◆ WHAT NEEDS TO BE DONE:
Each line of the listing below containing the word "Gestión" should be returned.

[SOURCE INFORMATION Boundary: Start]

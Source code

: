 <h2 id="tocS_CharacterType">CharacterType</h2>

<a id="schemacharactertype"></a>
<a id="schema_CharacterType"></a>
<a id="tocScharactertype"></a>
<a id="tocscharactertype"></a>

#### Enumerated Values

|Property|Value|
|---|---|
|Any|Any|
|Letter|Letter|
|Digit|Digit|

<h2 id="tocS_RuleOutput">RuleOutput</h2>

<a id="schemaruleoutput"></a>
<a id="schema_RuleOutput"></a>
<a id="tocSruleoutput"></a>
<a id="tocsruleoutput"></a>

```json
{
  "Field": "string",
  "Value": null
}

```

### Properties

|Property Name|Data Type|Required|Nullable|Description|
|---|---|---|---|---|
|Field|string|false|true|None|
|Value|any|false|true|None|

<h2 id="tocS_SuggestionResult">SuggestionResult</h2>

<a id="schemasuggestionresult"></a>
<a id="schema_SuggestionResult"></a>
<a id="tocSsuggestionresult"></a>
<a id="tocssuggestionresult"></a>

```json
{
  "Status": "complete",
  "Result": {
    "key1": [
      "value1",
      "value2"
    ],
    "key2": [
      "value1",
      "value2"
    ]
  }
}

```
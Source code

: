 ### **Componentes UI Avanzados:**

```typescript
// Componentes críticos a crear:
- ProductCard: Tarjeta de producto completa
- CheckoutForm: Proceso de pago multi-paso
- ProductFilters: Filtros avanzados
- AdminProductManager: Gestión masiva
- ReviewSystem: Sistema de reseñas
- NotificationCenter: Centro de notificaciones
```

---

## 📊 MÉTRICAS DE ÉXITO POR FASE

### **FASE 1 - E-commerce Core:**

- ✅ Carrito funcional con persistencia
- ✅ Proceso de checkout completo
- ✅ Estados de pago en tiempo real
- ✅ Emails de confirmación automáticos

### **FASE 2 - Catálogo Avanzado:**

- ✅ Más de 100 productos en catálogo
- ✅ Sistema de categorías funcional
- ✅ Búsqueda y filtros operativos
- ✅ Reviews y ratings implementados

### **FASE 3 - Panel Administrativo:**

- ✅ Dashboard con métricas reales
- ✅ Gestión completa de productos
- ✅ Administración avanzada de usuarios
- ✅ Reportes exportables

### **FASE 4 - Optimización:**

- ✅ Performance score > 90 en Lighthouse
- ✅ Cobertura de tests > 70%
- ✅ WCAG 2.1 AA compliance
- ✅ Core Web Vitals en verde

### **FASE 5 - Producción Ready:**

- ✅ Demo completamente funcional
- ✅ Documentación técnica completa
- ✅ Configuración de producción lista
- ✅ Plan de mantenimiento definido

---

[SOURCE INFORMATION Boundary: End]

◆ RESULT:
- AdminProductManager: Gestión masiva
- ✅ Gestión completa de productos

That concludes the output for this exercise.